Things get complicated when Ida’s ambitions alienate Otto, and Yoko comes on brashly to Otto.
Narrated by a wisecracking pair of fish and punctuated by English-lingo songs that comment on the action, pic carries the irreverent subtitle “Warum frauen nie genug bekommen” — “Why Women Never Get Enough” — on the press kit but not on the print caught.
Doerrie, who has a parallel career as a successful novelist and whose previous bigscreen meditations on relationships and the slippery slopes of love include “Men…”, “Am I Beautiful?” and “Nacht” (also featuring Lara), here pulls out all the stops with a barrage of witticisms and frictions demonstrating that, as she describes it, “the woman always wants more because the man doesn’t want anything.” Unafraid to show their emotions, Doerrie’s characters grab for more life than they can possibly have.

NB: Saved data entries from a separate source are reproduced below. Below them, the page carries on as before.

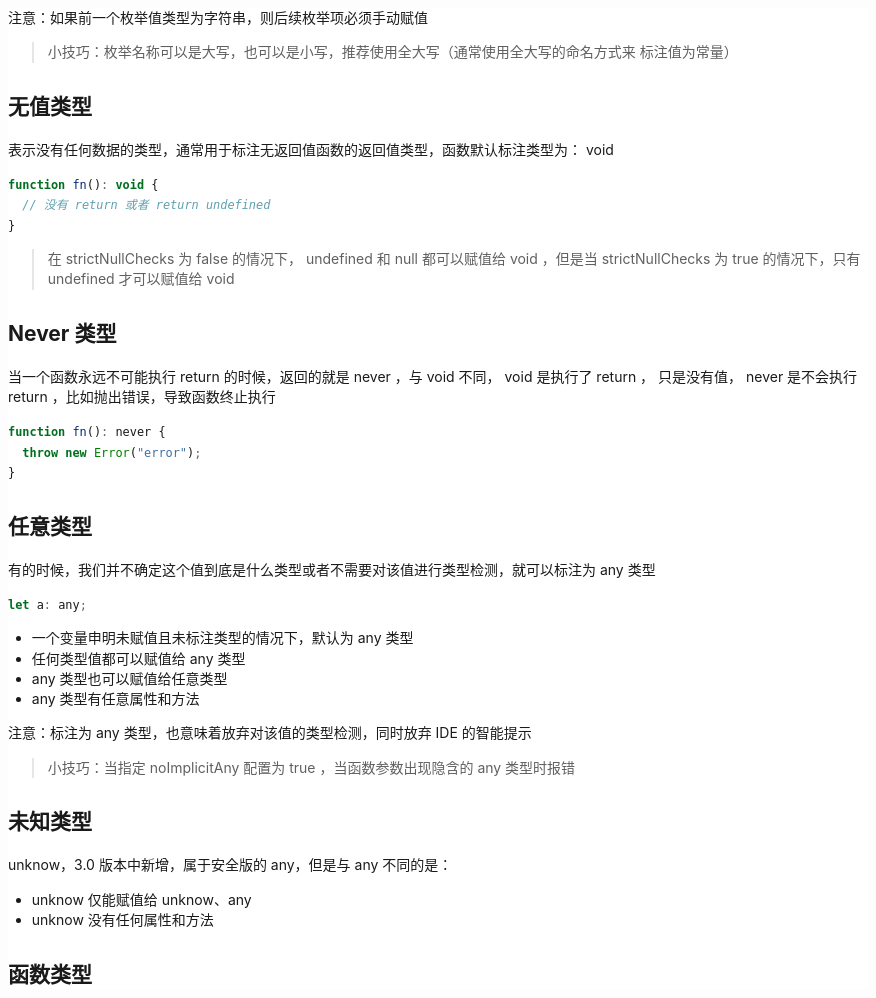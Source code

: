 注意：如果前一个枚举值类型为字符串，则后续枚举项必须手动赋值

> 小技巧：枚举名称可以是大写，也可以是小写，推荐使用全大写（通常使用全大写的命名方式来
> 标注值为常量）

## 无值类型

表示没有任何数据的类型，通常用于标注无返回值函数的返回值类型，函数默认标注类型为： void

```js
function fn(): void {
  // 没有 return 或者 return undefined
}
```

> 在 strictNullChecks 为 false 的情况下， undefined 和 null 都可以赋值给 void ，但是当 strictNullChecks 为 true 的情况下，只有 undefined 才可以赋值给 void

## Never 类型

当一个函数永远不可能执行 return 的时候，返回的就是 never ，与 void 不同， void 是执行了
return ， 只是没有值， never 是不会执行 return ，比如抛出错误，导致函数终止执行

```js
function fn(): never {
  throw new Error("error");
}
```

## 任意类型

有的时候，我们并不确定这个值到底是什么类型或者不需要对该值进行类型检测，就可以标注为 any
类型

```js
let a: any;
```

- 一个变量申明未赋值且未标注类型的情况下，默认为 any 类型
- 任何类型值都可以赋值给 any 类型
- any 类型也可以赋值给任意类型
- any 类型有任意属性和方法

注意：标注为 any 类型，也意味着放弃对该值的类型检测，同时放弃 IDE 的智能提示

> 小技巧：当指定 noImplicitAny 配置为 true ，当函数参数出现隐含的 any 类型时报错

## 未知类型

unknow，3.0 版本中新增，属于安全版的 any，但是与 any 不同的是：

- unknow 仅能赋值给 unknow、any
- unknow 没有任何属性和方法

## 函数类型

Lara exhibits endearing charm as the increasingly empowered Ida, while Ulmen impresses as a kind of German version of Paul Giamatti. Balance of cast is fine; that’s “Enlightenment Guaranteed” co-star Gustav-Peter Woehler as a prissy landlord.
Tech credits are tops, with Rainer Klausmann’s neon-bright lensing and Katharina Ost’s out-there costumes leading the charge. Broad-ranging song choices cover everything from Hank Williams to Talking Heads.